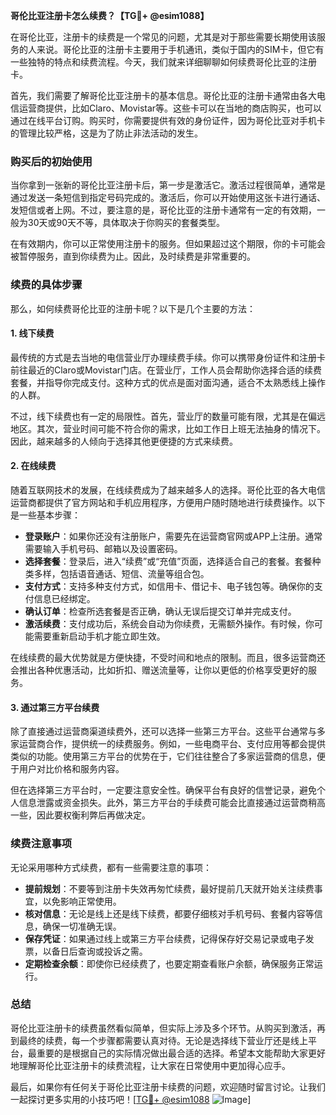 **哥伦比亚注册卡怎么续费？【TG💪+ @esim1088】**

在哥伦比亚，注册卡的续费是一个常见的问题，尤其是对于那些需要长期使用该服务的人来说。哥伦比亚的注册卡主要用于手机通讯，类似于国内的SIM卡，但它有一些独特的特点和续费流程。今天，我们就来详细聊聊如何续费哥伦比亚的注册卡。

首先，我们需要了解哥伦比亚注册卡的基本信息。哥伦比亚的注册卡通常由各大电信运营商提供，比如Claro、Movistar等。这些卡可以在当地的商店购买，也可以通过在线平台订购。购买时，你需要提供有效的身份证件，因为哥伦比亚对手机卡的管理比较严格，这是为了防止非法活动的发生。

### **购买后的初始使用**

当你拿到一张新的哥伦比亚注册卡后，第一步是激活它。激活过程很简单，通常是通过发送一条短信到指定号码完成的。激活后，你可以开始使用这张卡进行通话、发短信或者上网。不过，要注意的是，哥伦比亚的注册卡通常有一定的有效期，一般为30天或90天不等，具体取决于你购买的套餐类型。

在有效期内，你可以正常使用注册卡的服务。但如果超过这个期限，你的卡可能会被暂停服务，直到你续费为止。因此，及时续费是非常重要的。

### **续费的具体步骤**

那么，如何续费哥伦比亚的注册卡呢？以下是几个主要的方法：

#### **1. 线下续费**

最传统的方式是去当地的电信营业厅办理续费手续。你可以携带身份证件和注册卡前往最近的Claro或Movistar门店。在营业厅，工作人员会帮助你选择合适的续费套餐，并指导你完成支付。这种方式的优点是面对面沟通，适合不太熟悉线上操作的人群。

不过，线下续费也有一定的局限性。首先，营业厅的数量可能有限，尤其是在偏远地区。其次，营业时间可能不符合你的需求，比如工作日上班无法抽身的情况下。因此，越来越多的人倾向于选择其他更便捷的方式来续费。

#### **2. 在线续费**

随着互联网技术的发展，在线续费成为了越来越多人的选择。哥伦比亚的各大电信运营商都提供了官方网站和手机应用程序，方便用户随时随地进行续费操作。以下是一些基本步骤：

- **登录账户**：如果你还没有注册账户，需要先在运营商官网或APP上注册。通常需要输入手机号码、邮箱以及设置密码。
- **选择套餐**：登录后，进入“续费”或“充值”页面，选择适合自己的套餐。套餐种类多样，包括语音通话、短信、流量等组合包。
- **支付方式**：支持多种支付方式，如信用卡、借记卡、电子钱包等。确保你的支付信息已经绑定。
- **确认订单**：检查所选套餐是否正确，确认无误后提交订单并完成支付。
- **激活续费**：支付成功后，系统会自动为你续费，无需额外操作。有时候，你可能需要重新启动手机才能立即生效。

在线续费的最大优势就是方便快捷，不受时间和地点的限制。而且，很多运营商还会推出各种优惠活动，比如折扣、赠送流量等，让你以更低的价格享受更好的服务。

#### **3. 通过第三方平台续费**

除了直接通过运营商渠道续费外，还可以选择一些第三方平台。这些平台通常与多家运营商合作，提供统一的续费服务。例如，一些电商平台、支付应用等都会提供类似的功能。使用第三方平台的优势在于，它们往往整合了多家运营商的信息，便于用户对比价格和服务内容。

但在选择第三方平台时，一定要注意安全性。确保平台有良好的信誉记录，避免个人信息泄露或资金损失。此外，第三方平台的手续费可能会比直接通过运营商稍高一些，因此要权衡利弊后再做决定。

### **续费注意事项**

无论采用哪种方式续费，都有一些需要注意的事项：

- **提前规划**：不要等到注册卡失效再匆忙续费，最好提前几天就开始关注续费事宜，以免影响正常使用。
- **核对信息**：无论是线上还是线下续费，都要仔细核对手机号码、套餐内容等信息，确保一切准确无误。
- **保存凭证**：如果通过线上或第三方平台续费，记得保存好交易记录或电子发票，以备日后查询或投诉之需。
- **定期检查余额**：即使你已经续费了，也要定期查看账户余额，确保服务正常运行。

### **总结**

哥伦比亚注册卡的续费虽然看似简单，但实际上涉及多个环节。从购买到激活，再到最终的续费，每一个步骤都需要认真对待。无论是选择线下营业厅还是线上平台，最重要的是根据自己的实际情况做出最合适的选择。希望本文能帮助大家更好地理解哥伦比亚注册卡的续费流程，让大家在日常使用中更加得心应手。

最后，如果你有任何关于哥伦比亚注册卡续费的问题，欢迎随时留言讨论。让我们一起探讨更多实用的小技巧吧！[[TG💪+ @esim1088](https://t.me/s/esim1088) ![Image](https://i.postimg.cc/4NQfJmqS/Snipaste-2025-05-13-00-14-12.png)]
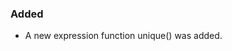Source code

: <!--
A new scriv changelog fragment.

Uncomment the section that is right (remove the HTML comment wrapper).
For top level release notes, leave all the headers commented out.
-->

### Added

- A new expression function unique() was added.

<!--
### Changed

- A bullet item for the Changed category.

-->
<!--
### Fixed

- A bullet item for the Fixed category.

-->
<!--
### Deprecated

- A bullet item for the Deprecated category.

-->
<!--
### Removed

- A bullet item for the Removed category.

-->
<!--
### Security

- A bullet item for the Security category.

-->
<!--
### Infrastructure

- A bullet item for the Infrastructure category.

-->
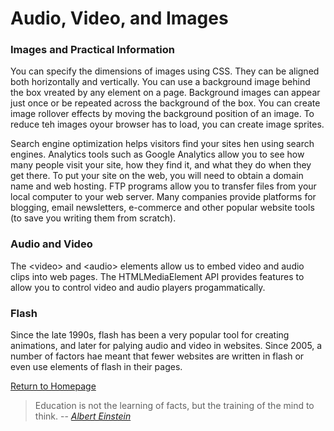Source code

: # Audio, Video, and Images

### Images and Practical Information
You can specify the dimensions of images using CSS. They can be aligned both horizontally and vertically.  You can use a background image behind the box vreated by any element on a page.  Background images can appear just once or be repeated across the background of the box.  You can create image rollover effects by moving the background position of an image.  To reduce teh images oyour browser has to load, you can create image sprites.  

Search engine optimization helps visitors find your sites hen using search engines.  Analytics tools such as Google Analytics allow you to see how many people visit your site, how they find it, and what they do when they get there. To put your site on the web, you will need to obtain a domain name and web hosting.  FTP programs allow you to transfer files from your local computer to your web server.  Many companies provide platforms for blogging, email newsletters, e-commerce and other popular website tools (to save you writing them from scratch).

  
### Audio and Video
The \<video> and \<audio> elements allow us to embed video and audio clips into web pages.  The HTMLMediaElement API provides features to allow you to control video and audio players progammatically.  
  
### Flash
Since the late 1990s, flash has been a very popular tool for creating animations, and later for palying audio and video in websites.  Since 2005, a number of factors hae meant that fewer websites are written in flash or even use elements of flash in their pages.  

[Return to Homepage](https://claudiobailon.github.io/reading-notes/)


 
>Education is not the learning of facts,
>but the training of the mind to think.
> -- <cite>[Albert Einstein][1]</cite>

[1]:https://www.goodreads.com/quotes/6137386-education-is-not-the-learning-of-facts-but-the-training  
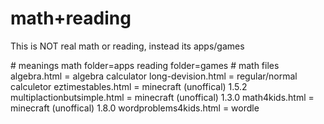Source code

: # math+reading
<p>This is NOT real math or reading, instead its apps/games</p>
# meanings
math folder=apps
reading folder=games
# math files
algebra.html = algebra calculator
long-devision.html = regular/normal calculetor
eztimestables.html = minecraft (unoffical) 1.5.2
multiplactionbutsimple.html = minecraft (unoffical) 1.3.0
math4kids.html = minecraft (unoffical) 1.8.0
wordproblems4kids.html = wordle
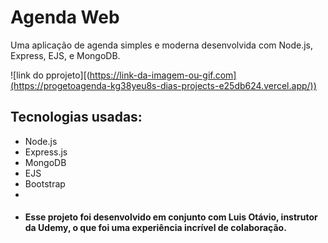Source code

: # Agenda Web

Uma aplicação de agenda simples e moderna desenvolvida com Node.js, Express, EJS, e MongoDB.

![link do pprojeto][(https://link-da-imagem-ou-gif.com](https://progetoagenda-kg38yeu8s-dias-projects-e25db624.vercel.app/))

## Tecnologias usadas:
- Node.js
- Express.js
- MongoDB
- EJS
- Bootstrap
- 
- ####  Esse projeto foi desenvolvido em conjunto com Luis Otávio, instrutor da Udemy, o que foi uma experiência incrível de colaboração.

****************************************

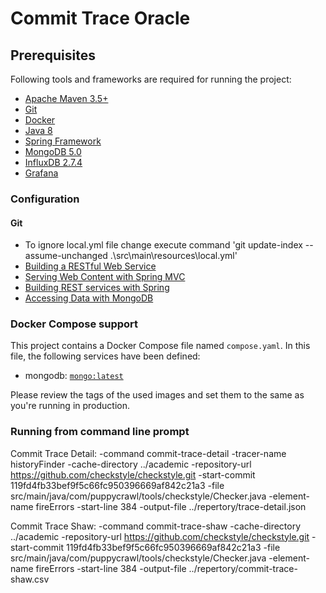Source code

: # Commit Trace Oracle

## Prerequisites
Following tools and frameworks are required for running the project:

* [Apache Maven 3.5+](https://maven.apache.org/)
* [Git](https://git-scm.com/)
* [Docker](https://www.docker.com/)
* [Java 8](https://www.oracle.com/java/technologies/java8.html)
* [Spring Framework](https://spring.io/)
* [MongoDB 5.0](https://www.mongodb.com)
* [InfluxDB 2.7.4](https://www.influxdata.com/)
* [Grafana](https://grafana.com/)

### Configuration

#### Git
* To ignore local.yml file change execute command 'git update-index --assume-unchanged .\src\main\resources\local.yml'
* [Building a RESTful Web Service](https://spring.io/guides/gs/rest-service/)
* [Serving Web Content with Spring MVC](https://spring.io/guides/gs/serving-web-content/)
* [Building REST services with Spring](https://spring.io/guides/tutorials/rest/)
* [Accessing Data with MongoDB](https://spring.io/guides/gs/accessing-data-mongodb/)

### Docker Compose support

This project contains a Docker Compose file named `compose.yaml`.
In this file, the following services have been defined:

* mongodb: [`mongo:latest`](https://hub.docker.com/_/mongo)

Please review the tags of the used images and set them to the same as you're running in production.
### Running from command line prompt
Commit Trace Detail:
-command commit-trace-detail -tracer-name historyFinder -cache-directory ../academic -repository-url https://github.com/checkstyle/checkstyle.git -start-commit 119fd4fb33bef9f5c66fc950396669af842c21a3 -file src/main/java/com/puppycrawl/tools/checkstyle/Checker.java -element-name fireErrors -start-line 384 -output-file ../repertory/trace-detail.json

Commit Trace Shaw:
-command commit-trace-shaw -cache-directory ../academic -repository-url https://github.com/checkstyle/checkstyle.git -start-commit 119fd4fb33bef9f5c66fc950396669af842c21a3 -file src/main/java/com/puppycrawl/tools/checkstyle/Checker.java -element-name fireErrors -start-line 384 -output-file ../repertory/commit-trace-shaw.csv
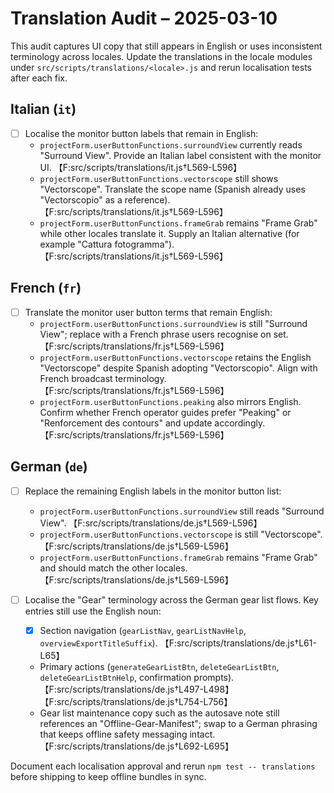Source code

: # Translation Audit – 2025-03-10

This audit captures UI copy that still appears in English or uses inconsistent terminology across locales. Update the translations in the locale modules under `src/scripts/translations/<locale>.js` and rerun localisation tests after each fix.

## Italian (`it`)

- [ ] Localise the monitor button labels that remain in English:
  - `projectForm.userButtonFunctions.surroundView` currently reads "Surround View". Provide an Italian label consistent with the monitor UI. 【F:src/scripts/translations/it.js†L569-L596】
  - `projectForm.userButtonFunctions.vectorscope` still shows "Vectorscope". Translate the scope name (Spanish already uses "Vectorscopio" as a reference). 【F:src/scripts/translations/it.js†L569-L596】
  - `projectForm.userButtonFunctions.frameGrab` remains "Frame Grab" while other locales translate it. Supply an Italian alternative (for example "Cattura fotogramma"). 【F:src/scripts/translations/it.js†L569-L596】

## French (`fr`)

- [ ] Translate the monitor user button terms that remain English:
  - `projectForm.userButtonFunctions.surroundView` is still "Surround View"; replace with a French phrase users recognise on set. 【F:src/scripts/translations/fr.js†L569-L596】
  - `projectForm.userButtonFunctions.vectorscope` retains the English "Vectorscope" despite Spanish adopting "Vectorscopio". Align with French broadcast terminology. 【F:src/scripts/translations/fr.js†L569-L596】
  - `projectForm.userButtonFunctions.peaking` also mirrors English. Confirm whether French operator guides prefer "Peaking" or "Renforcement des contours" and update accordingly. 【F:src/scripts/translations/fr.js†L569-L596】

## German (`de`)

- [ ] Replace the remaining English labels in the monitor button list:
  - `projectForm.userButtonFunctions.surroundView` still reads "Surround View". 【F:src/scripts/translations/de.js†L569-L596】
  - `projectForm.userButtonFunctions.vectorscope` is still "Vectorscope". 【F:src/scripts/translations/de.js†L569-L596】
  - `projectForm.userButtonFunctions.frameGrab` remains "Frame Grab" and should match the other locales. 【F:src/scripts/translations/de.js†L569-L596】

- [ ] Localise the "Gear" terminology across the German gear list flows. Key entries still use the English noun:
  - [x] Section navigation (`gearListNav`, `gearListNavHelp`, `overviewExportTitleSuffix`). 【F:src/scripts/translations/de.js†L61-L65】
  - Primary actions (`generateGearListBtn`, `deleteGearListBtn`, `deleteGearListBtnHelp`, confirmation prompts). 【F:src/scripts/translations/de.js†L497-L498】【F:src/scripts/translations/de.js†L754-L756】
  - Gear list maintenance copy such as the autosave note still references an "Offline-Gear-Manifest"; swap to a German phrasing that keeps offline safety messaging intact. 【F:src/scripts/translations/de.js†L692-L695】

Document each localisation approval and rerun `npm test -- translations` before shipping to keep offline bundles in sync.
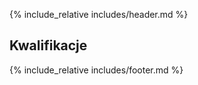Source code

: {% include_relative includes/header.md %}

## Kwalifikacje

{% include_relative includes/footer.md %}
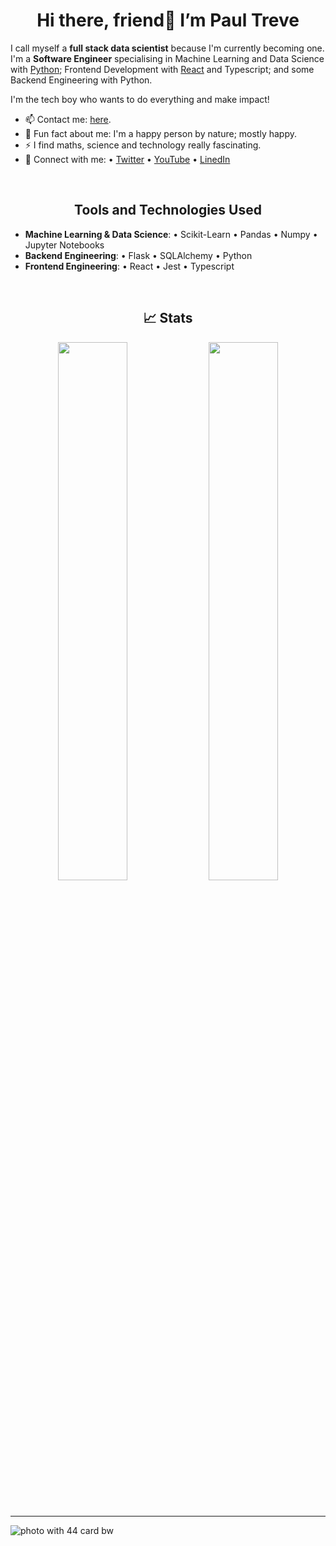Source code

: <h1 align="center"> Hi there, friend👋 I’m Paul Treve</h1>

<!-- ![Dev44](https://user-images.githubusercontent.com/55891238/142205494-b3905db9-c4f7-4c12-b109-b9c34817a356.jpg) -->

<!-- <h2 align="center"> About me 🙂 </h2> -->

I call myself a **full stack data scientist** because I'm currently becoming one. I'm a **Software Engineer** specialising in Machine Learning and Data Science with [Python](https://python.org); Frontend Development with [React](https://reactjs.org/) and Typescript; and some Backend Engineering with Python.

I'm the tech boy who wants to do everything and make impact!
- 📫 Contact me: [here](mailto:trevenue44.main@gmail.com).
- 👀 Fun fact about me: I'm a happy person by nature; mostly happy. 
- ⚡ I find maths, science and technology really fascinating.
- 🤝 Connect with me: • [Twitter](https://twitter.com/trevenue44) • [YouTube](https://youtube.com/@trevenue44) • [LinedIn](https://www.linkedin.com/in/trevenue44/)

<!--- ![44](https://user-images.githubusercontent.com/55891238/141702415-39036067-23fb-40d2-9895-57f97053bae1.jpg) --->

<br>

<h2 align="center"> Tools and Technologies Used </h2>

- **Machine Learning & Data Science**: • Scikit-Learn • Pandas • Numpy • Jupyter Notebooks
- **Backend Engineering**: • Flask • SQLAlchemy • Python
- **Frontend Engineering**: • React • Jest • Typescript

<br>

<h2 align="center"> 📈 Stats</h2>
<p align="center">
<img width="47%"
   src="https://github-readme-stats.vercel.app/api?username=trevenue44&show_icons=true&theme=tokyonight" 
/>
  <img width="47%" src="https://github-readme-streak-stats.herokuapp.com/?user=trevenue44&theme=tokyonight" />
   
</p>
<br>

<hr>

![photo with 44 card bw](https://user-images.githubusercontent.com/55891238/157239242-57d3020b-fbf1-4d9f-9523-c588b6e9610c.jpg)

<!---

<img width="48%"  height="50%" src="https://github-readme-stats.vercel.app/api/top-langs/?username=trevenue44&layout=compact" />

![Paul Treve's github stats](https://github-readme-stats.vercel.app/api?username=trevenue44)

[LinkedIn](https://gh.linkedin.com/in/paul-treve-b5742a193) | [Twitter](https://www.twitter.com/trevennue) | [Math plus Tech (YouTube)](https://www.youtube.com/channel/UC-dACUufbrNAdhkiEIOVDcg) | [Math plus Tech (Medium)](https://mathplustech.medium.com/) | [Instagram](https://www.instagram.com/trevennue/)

****************************************

• [WHAT IS REQUIRED] Check each line above for the string "games" and copy those that have it.

• [FINAL ANSWER]
<p>This is NOT real math or reading, instead its apps/games</p>
reading folder=games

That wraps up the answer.